While waiting at the traffic lights Brian Barratt considers mathematical matters.

If I'd been industrious enough, and daft enough, to keep a log-book for 40 years, I would able to tell you precisely how often I have driven through a set of traffic lights at the crossing of two main roads close to where I live. Instead, I've done a rough but informed estimate. I have turned left out of my drive, then turned right into a short connecting street, left into one of those busy roads, and right at the lights, between 6,000 and 8,000 times.

Big deal, so what? I hear you mutter. Well, the point is this: I reckon there have been only two or three times when the green right-turn arrow was switched on. Every other time, I have had to wait for red to turn green. Sometimes I am the first in line; other times up to 6th in the queue. I don't listen to the radio in the car while I'm driving and I most certainly do not use a mobile phone in the car or anywhere else, so I have to find something useful to do while I wait. One must improve the shining hour, you know.

Have you noticed that the flashing indicators of cars waiting to turn always flash at different rates? If I have a clear view of two or more cars ahead of me, I watch them and hope I'll see them suddenly synchronise, that is, flash at exactly the same time. Just the once, before they revert to their intermittent pattern. This is particularly interesting when there are four or more cars. I suppose a mathematician, given the statistics, could work out how often per hour, or per day, they will synchronise. If they ever synchronise at all, that is. It's a bit like the monkeys + typewriters + Shakespeare problem, isn't it?

I am not a mathematician. The senior maths master at the grammar school I went to in my boyhood in England made sure of that. But I did experiment with another set of varying rhythms, several years ago, to see if they ever came back to the synchronous point at which they started.

People who study biorhythms, a pseudoscientific and less than proven or valid theory of biological science, believe that we have three internal metabolic cycles which rise and fall from the moment we are born.
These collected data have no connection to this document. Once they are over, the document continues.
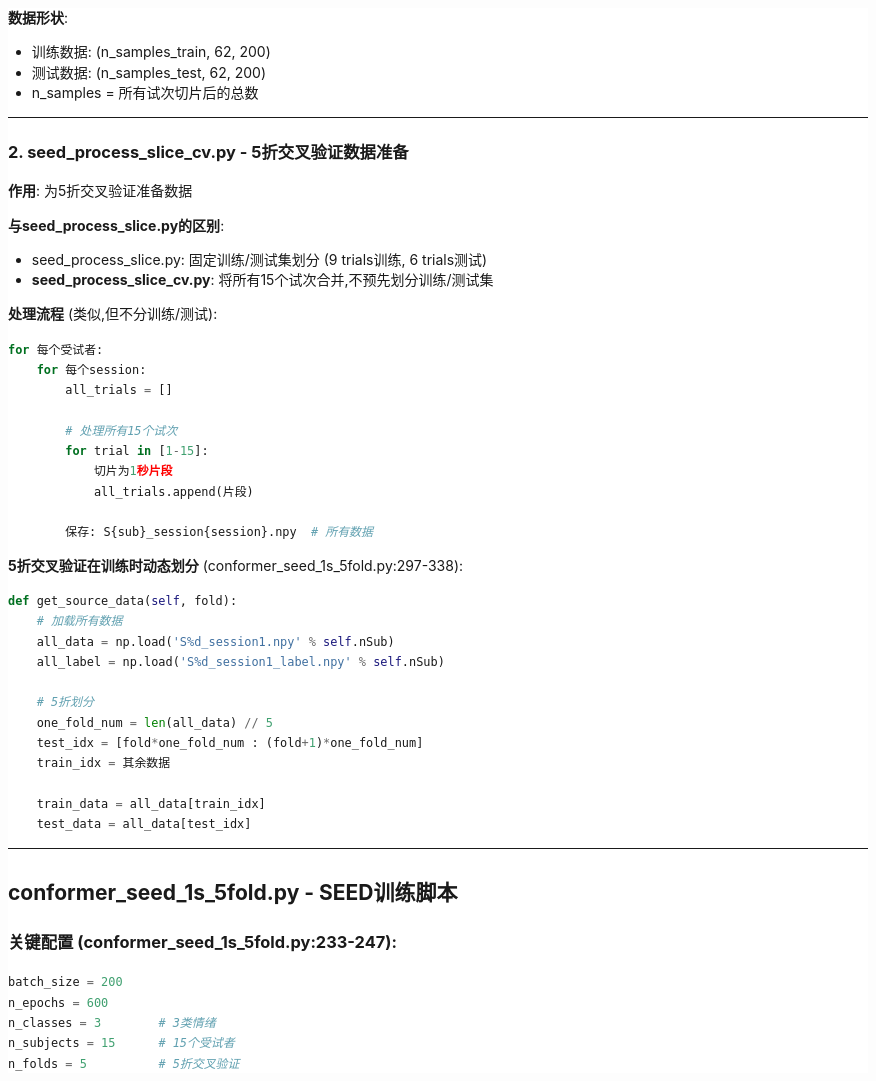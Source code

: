 **数据形状**:
- 训练数据: (n_samples_train, 62, 200)
- 测试数据: (n_samples_test, 62, 200)
- n_samples = 所有试次切片后的总数

---

### 2. seed_process_slice_cv.py - 5折交叉验证数据准备

**作用**: 为5折交叉验证准备数据

**与seed_process_slice.py的区别**:
- seed_process_slice.py: 固定训练/测试集划分 (9 trials训练, 6 trials测试)
- **seed_process_slice_cv.py**: 将所有15个试次合并,不预先划分训练/测试集

**处理流程** (类似,但不分训练/测试):

```python
for 每个受试者:
    for 每个session:
        all_trials = []

        # 处理所有15个试次
        for trial in [1-15]:
            切片为1秒片段
            all_trials.append(片段)

        保存: S{sub}_session{session}.npy  # 所有数据
```

**5折交叉验证在训练时动态划分** (conformer_seed_1s_5fold.py:297-338):

```python
def get_source_data(self, fold):
    # 加载所有数据
    all_data = np.load('S%d_session1.npy' % self.nSub)
    all_label = np.load('S%d_session1_label.npy' % self.nSub)

    # 5折划分
    one_fold_num = len(all_data) // 5
    test_idx = [fold*one_fold_num : (fold+1)*one_fold_num]
    train_idx = 其余数据

    train_data = all_data[train_idx]
    test_data = all_data[test_idx]
```

---

## conformer_seed_1s_5fold.py - SEED训练脚本

### 关键配置 (conformer_seed_1s_5fold.py:233-247):

```python
batch_size = 200
n_epochs = 600
n_classes = 3        # 3类情绪
n_subjects = 15      # 15个受试者
n_folds = 5          # 5折交叉验证
```
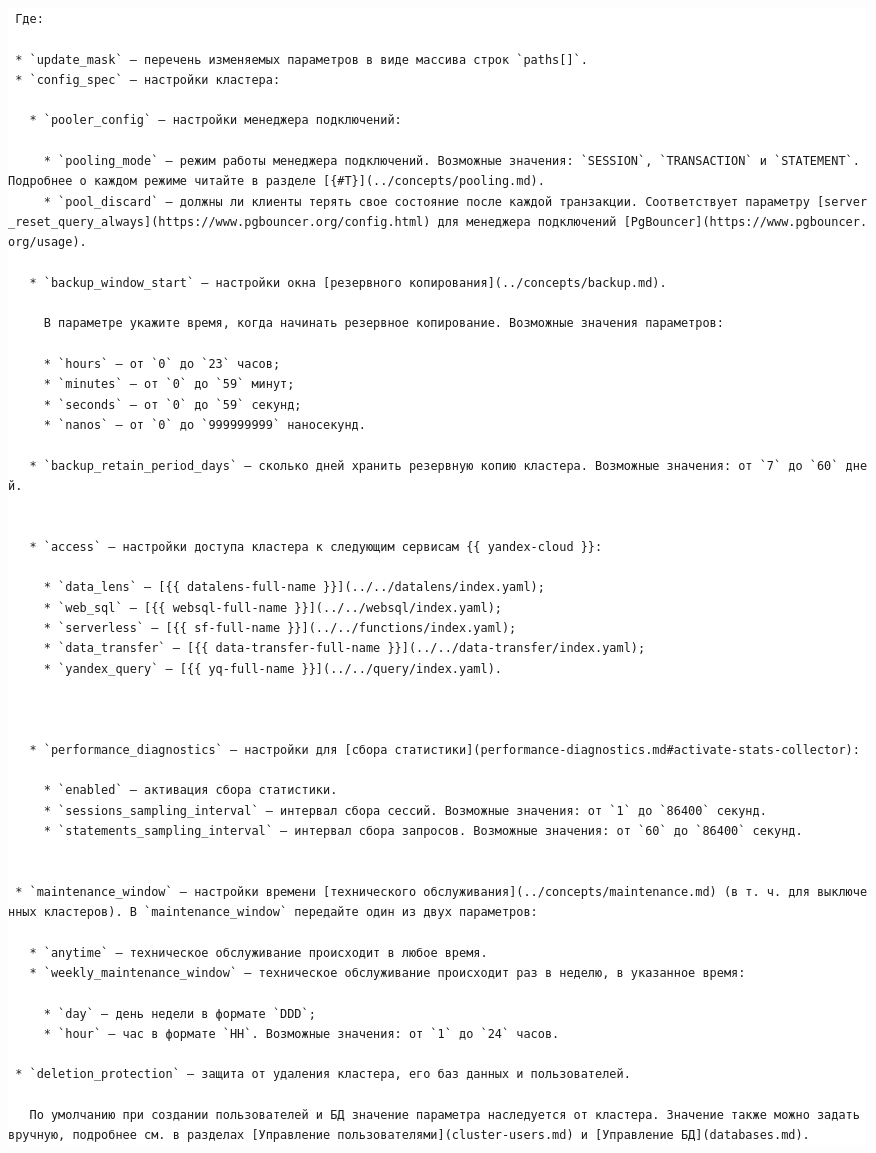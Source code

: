 
     Где:

     * `update_mask` — перечень изменяемых параметров в виде массива строк `paths[]`.
     * `config_spec` — настройки кластера:

       * `pooler_config` — настройки менеджера подключений:

         * `pooling_mode` — режим работы менеджера подключений. Возможные значения: `SESSION`, `TRANSACTION` и `STATEMENT`. Подробнее о каждом режиме читайте в разделе [{#T}](../concepts/pooling.md).
         * `pool_discard` — должны ли клиенты терять свое состояние после каждой транзакции. Соответствует параметру [server_reset_query_always](https://www.pgbouncer.org/config.html) для менеджера подключений [PgBouncer](https://www.pgbouncer.org/usage).

       * `backup_window_start` — настройки окна [резервного копирования](../concepts/backup.md).

         В параметре укажите время, когда начинать резервное копирование. Возможные значения параметров:

         * `hours` — от `0` до `23` часов;
         * `minutes` — от `0` до `59` минут;
         * `seconds` — от `0` до `59` секунд;
         * `nanos` — от `0` до `999999999` наносекунд.

       * `backup_retain_period_days` — сколько дней хранить резервную копию кластера. Возможные значения: от `7` до `60` дней.

       
       * `access` — настройки доступа кластера к следующим сервисам {{ yandex-cloud }}:

         * `data_lens` — [{{ datalens-full-name }}](../../datalens/index.yaml);
         * `web_sql` — [{{ websql-full-name }}](../../websql/index.yaml);
         * `serverless` — [{{ sf-full-name }}](../../functions/index.yaml);
         * `data_transfer` — [{{ data-transfer-full-name }}](../../data-transfer/index.yaml);
         * `yandex_query` — [{{ yq-full-name }}](../../query/index.yaml).


       
       * `performance_diagnostics` — настройки для [сбора статистики](performance-diagnostics.md#activate-stats-collector):

         * `enabled` — активация сбора статистики.
         * `sessions_sampling_interval` — интервал сбора сессий. Возможные значения: от `1` до `86400` секунд.
         * `statements_sampling_interval` — интервал сбора запросов. Возможные значения: от `60` до `86400` секунд.


     * `maintenance_window` — настройки времени [технического обслуживания](../concepts/maintenance.md) (в т. ч. для выключенных кластеров). В `maintenance_window` передайте один из двух параметров:

       * `anytime` — техническое обслуживание происходит в любое время.
       * `weekly_maintenance_window` — техническое обслуживание происходит раз в неделю, в указанное время:

         * `day` — день недели в формате `DDD`;
         * `hour` — час в формате `HH`. Возможные значения: от `1` до `24` часов.

     * `deletion_protection` — защита от удаления кластера, его баз данных и пользователей.

       По умолчанию при создании пользователей и БД значение параметра наследуется от кластера. Значение также можно задать вручную, подробнее см. в разделах [Управление пользователями](cluster-users.md) и [Управление БД](databases.md).
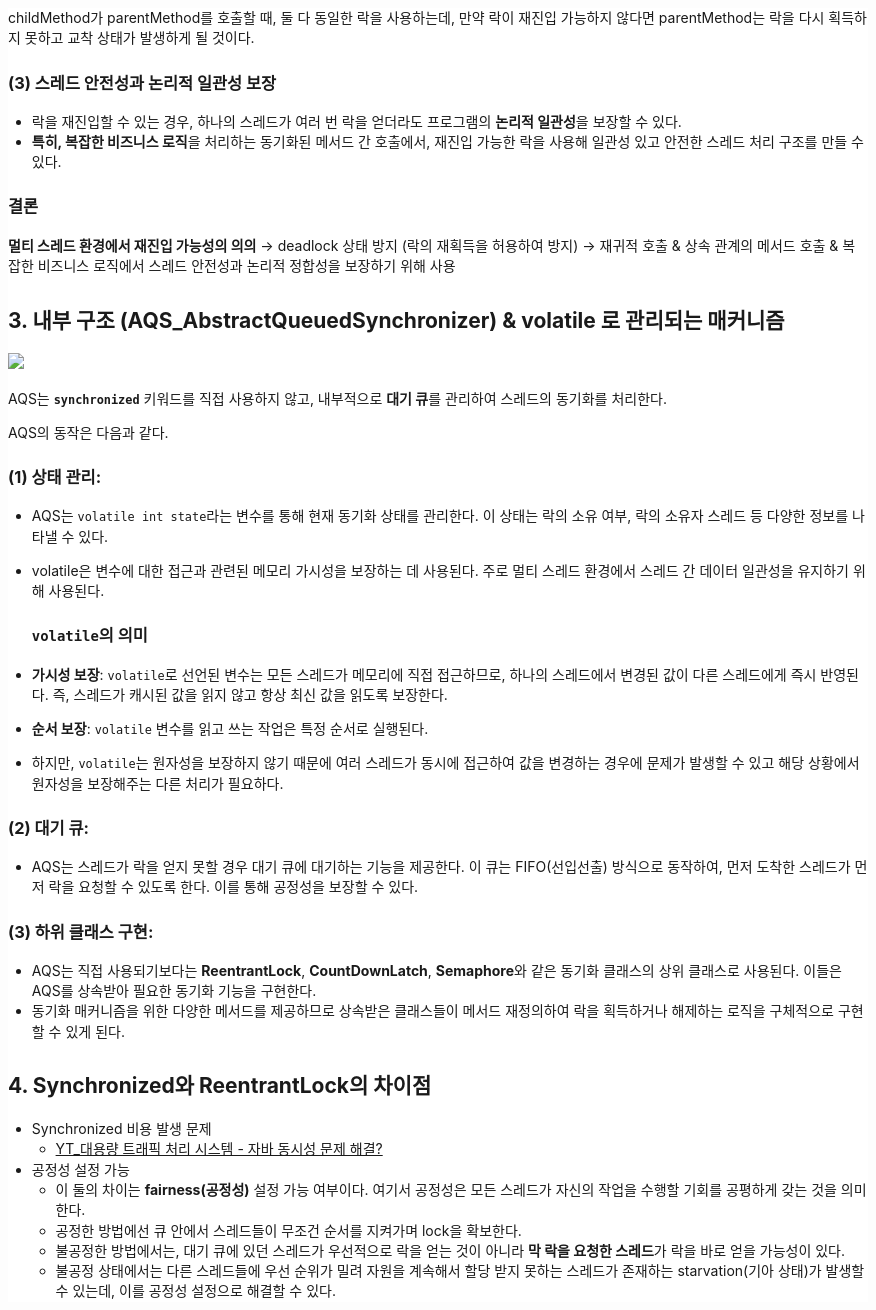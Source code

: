 childMethod가 parentMethod를 호출할 때, 둘 다 동일한 락을 사용하는데, 만약 락이 재진입 가능하지 않다면 parentMethod는 락을 다시 획득하지 못하고 교착 상태가 발생하게 될 것이다.


### (3) **스레드 안전성과 논리적 일관성 보장**
- 락을 재진입할 수 있는 경우, 하나의 스레드가 여러 번 락을 얻더라도 프로그램의 **논리적 일관성**을 보장할 수 있다. 
- **특히, 복잡한 비즈니스 로직**을 처리하는 동기화된 메서드 간 호출에서, 재진입 가능한 락을 사용해 일관성 있고 안전한 스레드 처리 구조를 만들 수 있다.


### 결론
**멀티 스레드 환경에서 재진입 가능성의 의의**
→ deadlock 상태 방지 (락의 재획득을 허용하여 방지)
→ 재귀적 호출 & 상속 관계의 메서드 호출 & 복잡한 비즈니스 로직에서 스레드 안전성과 논리적 정합성을 보장하기 위해 사용


## 3. 내부 구조 (AQS_AbstractQueuedSynchronizer) & volatile 로 관리되는 매커니즘
<img src="https://github.com/Pearl-K/operating-system/blob/master/week7_concurrent_package/img/KangJinju/reentrantlock_arch.png?raw=true" width="300"/>


AQS는 **`synchronized`** 키워드를 직접 사용하지 않고, 내부적으로 **대기 큐**를 관리하여 스레드의 동기화를 처리한다. 

AQS의 동작은 다음과 같다.

### (1) **상태 관리**:

- AQS는 `volatile int state`라는 변수를 통해 현재 동기화 상태를 관리한다. 이 상태는 락의 소유 여부, 락의 소유자 스레드 등 다양한 정보를 나타낼 수 있다.
- volatile은 변수에 대한 접근과 관련된 메모리 가시성을 보장하는 데 사용된다. 주로 멀티 스레드 환경에서 스레드 간 데이터 일관성을 유지하기 위해 사용된다.
        
   ### **`volatile`의 의미**
- **가시성 보장**: `volatile`로 선언된 변수는 모든 스레드가 메모리에 직접 접근하므로, 하나의 스레드에서 변경된 값이 다른 스레드에게 즉시 반영된다. 즉, 스레드가 캐시된 값을 읽지 않고 항상 최신 값을 읽도록 보장한다.
- **순서 보장**: `volatile` 변수를 읽고 쓰는 작업은 특정 순서로 실행된다. 
- 하지만, `volatile`는 원자성을 보장하지 않기 때문에 여러 스레드가 동시에 접근하여 값을 변경하는 경우에 문제가 발생할 수 있고 해당 상황에서 원자성을 보장해주는 다른 처리가 필요하다.

### (2) **대기 큐**:
- AQS는 스레드가 락을 얻지 못할 경우 대기 큐에 대기하는 기능을 제공한다. 이 큐는 FIFO(선입선출) 방식으로 동작하여, 먼저 도착한 스레드가 먼저 락을 요청할 수 있도록 한다. 이를 통해 공정성을 보장할 수 있다.


### (3) **하위 클래스 구현**:
- AQS는 직접 사용되기보다는 **ReentrantLock**, **CountDownLatch**, **Semaphore**와 같은 동기화 클래스의 상위 클래스로 사용된다. 이들은 AQS를 상속받아 필요한 동기화 기능을 구현한다.
- 동기화 매커니즘을 위한 다양한 메서드를 제공하므로 상속받은 클래스들이 메서드 재정의하여 락을 획득하거나 해제하는 로직을 구체적으로 구현할 수 있게 된다.


## 4. Synchronized와 ReentrantLock의 차이점
- Synchronized 비용 발생 문제
    - [YT_대용량 트래픽 처리 시스템 - 자바 동시성 문제 해결?](https://youtu.be/XBXmHCy1EBA?t=1168)
 - 공정성 설정 가능
    - 이 둘의 차이는 **fairness(공정성)** 설정 가능 여부이다. 여기서 공정성은 모든 스레드가 자신의 작업을 수행할 기회를 공평하게 갖는 것을 의미한다.
    - 공정한 방법에선 큐 안에서 스레드들이 무조건 순서를 지켜가며 lock을 확보한다.
    - 불공정한 방법에서는, 대기 큐에 있던 스레드가 우선적으로 락을 얻는 것이 아니라 **막 락을 요청한 스레드**가 락을 바로 얻을 가능성이 있다.
    - 불공정 상태에서는 다른 스레드들에 우선 순위가 밀려 자원을 계속해서 할당 받지 못하는 스레드가 존재하는 starvation(기아 상태)가 발생할 수 있는데, 이를 공정성 설정으로 해결할 수 있다.
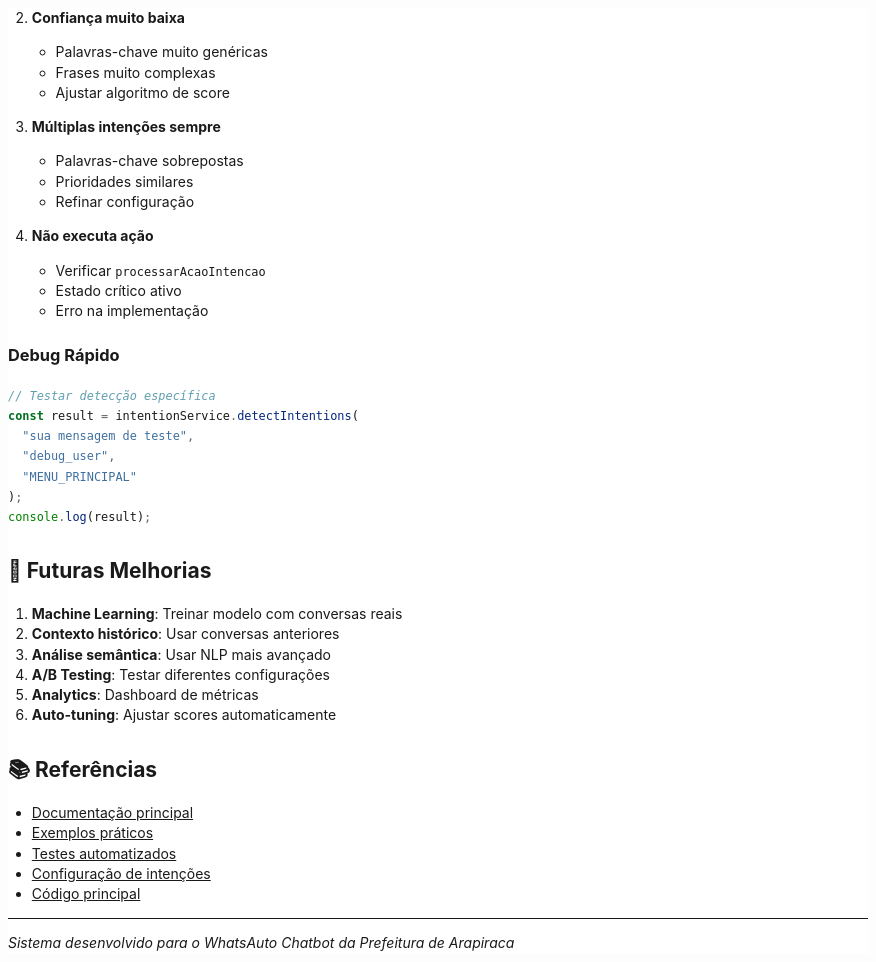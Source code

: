 2. **Confiança muito baixa**
   - Palavras-chave muito genéricas
   - Frases muito complexas
   - Ajustar algoritmo de score

3. **Múltiplas intenções sempre**
   - Palavras-chave sobrepostas
   - Prioridades similares
   - Refinar configuração

4. **Não executa ação**
   - Verificar `processarAcaoIntencao`
   - Estado crítico ativo
   - Erro na implementação

### Debug Rápido

```javascript
// Testar detecção específica
const result = intentionService.detectIntentions(
  "sua mensagem de teste",
  "debug_user",
  "MENU_PRINCIPAL"
);
console.log(result);
```

## 🔮 Futuras Melhorias

1. **Machine Learning**: Treinar modelo com conversas reais
2. **Contexto histórico**: Usar conversas anteriores
3. **Análise semântica**: Usar NLP mais avançado
4. **A/B Testing**: Testar diferentes configurações
5. **Analytics**: Dashboard de métricas
6. **Auto-tuning**: Ajustar scores automaticamente

## 📚 Referências

- [Documentação principal](README.refatorado.md)
- [Exemplos práticos](src/examples/addNewIntention.js)
- [Testes automatizados](src/tests/intentionService.test.js)
- [Configuração de intenções](src/config/intentions.js)
- [Código principal](src/services/intentionService.js)

---

*Sistema desenvolvido para o WhatsAuto Chatbot da Prefeitura de Arapiraca*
They can be shown as graphs rising and falling. The Physical cycle takes 23 days to come back to where it started. The Emotional cycle takes 28 days. The Intellectual cycle takes 33 days. Each cycle goes from up and down from the 'critical' centre point, touching 'high' and 'low' as it does so.

Therein lies an intriguing question. If they all start at the central critical point at the moment we are born, which is what the believers say, how long does it take for them all to coincide again exactly in unison at that point? As a non-mathematician, I did some figure-work. I forget the actual figure I worked out but I recall that it implied that the three biorhythms coincide for the second time just after our 58th birthday.

Pursuing the wobbly logic of the theory, that implies that at the age of about 58 we start our physical, emotional and intellectual cycles all over again. A sort of internal second birth without any religious connotations.

No, I think I'll just continue watching the flashing indicators of the cars in the queue at the traffic lights. And if, one day, the green right-turn arrow of the traffic light is on when I arrive at the turning point, and I can drive straight through without waiting or queuing, I'll invite you to the celebration party.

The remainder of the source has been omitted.